Provided data →

· · · ·

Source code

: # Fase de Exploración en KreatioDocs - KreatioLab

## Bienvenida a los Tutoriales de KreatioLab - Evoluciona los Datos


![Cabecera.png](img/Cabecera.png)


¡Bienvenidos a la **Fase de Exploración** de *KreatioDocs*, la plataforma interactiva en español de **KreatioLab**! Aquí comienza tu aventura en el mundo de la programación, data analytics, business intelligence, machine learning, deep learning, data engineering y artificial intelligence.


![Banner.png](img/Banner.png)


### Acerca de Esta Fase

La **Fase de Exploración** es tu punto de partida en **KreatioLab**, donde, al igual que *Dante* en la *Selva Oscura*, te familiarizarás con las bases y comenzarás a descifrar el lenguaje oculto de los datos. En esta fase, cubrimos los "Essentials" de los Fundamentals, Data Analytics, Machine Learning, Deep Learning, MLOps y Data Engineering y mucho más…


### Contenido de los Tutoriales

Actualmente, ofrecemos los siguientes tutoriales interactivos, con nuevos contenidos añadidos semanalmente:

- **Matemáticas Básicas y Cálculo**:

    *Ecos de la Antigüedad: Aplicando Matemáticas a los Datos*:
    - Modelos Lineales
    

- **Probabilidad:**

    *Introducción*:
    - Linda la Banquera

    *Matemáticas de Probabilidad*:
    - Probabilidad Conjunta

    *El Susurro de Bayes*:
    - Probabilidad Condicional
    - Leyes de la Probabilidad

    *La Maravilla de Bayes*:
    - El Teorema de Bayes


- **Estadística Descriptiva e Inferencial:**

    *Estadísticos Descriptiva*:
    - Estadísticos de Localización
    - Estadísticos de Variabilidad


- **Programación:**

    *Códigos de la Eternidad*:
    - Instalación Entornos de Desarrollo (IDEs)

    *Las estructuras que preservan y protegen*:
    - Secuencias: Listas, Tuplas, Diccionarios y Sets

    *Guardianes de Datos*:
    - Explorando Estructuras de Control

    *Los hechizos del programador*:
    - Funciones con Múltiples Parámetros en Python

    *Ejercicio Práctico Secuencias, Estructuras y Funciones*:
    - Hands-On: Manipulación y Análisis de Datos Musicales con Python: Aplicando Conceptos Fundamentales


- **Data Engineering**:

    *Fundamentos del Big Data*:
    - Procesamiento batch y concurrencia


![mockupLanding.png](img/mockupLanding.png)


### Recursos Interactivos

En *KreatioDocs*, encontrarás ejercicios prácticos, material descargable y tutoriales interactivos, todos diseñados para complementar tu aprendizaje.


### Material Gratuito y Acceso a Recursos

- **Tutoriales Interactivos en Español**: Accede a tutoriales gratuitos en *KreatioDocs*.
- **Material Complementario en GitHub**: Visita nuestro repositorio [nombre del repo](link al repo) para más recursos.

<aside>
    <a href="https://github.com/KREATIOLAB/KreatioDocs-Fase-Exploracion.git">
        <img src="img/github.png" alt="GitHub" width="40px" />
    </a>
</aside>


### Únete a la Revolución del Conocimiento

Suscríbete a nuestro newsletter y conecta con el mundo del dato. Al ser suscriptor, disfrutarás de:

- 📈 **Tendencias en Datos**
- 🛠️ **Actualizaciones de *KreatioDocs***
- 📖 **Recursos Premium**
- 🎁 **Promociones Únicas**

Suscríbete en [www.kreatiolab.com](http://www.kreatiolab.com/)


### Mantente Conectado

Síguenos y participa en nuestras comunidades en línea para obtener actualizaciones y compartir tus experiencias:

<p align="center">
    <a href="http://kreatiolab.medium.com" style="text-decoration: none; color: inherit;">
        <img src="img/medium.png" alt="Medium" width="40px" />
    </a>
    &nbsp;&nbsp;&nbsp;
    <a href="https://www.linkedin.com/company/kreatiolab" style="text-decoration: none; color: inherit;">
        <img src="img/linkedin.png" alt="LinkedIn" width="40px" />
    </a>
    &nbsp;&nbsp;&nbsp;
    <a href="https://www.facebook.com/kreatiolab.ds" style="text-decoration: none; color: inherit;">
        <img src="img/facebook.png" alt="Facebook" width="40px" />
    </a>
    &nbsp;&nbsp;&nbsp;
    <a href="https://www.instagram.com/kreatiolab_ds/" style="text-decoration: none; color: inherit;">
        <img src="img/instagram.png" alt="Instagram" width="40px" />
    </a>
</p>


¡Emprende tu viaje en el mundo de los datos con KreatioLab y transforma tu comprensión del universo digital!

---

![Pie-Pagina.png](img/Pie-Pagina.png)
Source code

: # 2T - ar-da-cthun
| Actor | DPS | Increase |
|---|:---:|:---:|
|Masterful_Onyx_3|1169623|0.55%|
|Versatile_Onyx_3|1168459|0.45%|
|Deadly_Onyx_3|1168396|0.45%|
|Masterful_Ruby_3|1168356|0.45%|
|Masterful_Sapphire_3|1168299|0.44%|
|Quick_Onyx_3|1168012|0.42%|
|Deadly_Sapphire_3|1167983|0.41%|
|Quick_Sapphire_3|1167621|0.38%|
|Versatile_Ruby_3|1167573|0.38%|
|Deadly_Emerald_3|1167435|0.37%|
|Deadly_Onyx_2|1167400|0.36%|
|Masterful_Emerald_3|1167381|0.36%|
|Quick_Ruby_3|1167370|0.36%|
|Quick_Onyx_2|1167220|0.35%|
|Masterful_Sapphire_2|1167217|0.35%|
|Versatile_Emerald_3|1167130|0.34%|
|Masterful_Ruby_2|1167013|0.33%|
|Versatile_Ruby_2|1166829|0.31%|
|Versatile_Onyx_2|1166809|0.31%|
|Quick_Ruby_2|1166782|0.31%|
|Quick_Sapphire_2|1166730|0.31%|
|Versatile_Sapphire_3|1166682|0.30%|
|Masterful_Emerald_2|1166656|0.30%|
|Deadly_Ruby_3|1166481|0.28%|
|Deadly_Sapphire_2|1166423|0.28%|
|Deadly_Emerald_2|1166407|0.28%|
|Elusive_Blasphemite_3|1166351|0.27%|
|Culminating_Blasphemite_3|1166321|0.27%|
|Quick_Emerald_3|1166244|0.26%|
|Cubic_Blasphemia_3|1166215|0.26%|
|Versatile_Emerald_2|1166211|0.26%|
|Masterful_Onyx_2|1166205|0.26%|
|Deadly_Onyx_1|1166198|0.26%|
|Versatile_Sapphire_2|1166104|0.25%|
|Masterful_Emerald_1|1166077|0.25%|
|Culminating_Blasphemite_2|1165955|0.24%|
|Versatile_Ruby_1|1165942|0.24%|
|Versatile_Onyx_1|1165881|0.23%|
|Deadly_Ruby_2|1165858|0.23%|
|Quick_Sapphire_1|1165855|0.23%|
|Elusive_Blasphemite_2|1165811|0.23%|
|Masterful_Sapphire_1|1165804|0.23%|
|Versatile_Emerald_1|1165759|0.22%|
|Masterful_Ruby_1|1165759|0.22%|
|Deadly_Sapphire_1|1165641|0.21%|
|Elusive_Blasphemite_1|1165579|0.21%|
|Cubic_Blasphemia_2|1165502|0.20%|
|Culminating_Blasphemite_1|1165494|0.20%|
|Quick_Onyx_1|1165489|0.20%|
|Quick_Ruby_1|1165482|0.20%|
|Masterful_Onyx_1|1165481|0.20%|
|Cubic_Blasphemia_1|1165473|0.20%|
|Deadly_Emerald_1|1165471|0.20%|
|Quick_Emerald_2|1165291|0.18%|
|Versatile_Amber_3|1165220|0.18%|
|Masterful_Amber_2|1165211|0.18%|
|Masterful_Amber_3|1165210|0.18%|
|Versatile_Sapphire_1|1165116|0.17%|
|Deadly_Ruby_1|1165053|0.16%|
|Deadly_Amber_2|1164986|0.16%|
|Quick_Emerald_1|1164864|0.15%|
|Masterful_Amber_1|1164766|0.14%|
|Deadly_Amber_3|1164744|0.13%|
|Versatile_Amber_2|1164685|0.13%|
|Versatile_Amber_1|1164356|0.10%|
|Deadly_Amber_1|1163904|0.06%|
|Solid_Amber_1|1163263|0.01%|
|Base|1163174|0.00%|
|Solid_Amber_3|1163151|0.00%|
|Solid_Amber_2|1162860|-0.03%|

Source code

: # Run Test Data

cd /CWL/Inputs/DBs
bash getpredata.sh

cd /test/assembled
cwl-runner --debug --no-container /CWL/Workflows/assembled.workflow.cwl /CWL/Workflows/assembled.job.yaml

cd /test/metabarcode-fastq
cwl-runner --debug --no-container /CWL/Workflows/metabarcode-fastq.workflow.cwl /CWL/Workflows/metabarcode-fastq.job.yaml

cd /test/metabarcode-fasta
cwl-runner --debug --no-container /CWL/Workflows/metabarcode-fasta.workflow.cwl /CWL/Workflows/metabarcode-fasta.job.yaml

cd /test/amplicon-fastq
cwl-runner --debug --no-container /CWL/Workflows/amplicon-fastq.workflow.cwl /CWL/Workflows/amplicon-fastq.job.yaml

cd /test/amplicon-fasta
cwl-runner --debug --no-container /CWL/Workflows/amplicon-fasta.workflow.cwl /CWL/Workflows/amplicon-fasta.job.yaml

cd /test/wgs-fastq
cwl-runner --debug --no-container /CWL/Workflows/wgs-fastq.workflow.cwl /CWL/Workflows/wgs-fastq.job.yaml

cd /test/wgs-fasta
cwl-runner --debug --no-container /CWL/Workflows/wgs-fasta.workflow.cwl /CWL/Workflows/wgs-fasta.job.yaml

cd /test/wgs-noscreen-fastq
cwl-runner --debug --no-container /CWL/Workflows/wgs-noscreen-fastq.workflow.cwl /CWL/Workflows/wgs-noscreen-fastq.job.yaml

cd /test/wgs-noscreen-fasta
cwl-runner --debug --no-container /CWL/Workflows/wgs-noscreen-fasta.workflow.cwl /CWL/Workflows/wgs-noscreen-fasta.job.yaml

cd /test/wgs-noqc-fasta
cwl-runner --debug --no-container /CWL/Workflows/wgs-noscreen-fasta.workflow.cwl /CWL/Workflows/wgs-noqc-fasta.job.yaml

· · · ·

Exactly as they appear, retype the lines from the start of the records through the line containing "Actualmente, ofrecemos los".

Source code

: # Fase de Exploración en KreatioDocs - KreatioLab

## Bienvenida a los Tutoriales de KreatioLab - Evoluciona los Datos


![Cabecera.png](img/Cabecera.png)


¡Bienvenidos a la **Fase de Exploración** de *KreatioDocs*, la plataforma interactiva en español de **KreatioLab**! Aquí comienza tu aventura en el mundo de la programación, data analytics, business intelligence, machine learning, deep learning, data engineering y artificial intelligence.


![Banner.png](img/Banner.png)


### Acerca de Esta Fase

La **Fase de Exploración** es tu punto de partida en **KreatioLab**, donde, al igual que *Dante* en la *Selva Oscura*, te familiarizarás con las bases y comenzarás a descifrar el lenguaje oculto de los datos. En esta fase, cubrimos los "Essentials" de los Fundamentals, Data Analytics, Machine Learning, Deep Learning, MLOps y Data Engineering y mucho más…


### Contenido de los Tutoriales

Actualmente, ofrecemos los siguientes tutoriales interactivos, con nuevos contenidos añadidos semanalmente:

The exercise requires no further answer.